BAMBINI, EMOZIONI E DIVERSITA’

Fra pochi giorni si torna a scuola.

Tutti i bambini che stanno per entrare nelle loro classi, incontreranno i loro compagni; che si tratti di nido, di scuola dell’infanzia o di scuola primaria, tutti inizieranno o continueranno – per chi è più grandicello – l’esperienza della condivisione, della socializzazione e dell’incontro con l’altro.

Stando un po’ attenti – e riflettendoci su – mamme, papà ed insegnanti possono riconoscere che, sin dal primo giorno di scuola, si pongono le basi per i futuri “proprietari del nostro pianeta”!

Nelle classi, nei corridoi, nelle aule mense si vedranno bimbi diversi fra loro che si incontreranno, si scontreranno, si aggregheranno e litigheranno per fare pace, si spera, e per crescere grazie a queste interazioni.

Noi adulti saremo vigili e, andando al di là dei nostri preconcetti, aiuteremo i nostri bambini a capire che tutti loro hanno uguali diritti (in particolare emotivi) anche se sono diversi tra loro o, forse proprio per questo! Perché tutti i bambini sono singolari, hanno colori diversi, pregi e difetti unici, ma emozioni uguali!
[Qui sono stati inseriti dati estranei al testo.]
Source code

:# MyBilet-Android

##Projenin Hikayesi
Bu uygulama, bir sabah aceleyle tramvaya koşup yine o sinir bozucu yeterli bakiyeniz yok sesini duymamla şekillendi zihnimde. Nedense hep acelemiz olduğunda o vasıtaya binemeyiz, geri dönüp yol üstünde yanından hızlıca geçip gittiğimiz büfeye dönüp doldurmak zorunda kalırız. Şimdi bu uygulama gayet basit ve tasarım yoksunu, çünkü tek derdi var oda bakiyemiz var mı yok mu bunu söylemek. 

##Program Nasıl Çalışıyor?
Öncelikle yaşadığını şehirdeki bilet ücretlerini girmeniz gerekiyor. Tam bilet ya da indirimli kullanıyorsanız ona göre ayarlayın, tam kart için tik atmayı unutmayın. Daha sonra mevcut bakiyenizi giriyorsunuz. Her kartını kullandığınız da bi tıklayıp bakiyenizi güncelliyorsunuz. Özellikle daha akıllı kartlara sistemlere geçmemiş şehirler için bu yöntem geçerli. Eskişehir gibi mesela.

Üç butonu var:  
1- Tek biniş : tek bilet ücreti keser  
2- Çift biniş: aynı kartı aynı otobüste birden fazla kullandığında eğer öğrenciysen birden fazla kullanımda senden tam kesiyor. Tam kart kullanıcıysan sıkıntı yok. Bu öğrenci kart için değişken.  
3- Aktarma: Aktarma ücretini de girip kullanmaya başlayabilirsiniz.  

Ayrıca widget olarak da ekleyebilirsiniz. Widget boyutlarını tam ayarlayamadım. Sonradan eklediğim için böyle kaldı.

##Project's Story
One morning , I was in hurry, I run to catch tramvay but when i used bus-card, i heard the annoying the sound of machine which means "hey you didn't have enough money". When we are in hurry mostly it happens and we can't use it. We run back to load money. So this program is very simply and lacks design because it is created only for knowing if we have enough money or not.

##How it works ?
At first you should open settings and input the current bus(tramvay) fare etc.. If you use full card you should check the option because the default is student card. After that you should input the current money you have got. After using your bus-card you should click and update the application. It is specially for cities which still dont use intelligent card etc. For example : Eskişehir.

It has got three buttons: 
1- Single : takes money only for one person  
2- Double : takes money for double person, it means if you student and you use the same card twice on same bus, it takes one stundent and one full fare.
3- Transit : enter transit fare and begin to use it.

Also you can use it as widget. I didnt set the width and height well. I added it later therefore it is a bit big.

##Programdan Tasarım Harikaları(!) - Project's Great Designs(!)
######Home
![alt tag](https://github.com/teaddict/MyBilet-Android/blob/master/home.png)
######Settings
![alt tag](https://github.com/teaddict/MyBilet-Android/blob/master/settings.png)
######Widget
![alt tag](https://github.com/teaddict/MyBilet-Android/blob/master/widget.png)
Felicità, rabbia, tristezza, paura …

Capita a volte che, non avendo nulla da fare, ci si intestardisca puntando il dito contro un difetto di chi ci sta di fronte. Può succedere, quindi, che il leone nella foresta se la prenda con la tartaruga perché è “lenta” o che la formica alzando le antennine gridi contro la giraffa dal collo lunghissimo e sottolinei il fatto che sia troppo “alta”

 

 

o ancora che la puzzola disturbi il leone perché “chiassoso”!


Ecco, può succedere che essere arrabbiati con sé stessi o con non si sa chi, invece di provare a capire cosa scateni questa emozione, ci fa vedere il difetto dell’altro.

La colomba, che viene dall’alto e che quindi vede le cose da un punto differente da quello dei singoli animali, arriva in soccorso.

Lei fa una scoperta importantissima quando mette in risalto i pregi di tutti. Infatti, quando parla con tutti i nostri amici animali, afferma che prova amore per loro proprio per quel difetto per il quale erano stati prima offesi gratuitamente!

E non solo! La risposta incredula di ogni animale è “veramente?” con gli occhi sgranati.

Ecco, probabilmente c’è bisogno che qualcuno dica ad alta voce che ci vuole bene affinché noi crediamo di essere giusti!

Probabilmente l’autostima viene da fuori per rafforzare quello che crediamo che in noi non vada.

È una lezione per i grandi perché i bambini ce la insegnano subito e in modo diretto. Proprio come tutti gli animali che, da arrabbiati, diventano felici, nonostante non abbiano ancora niente da fare.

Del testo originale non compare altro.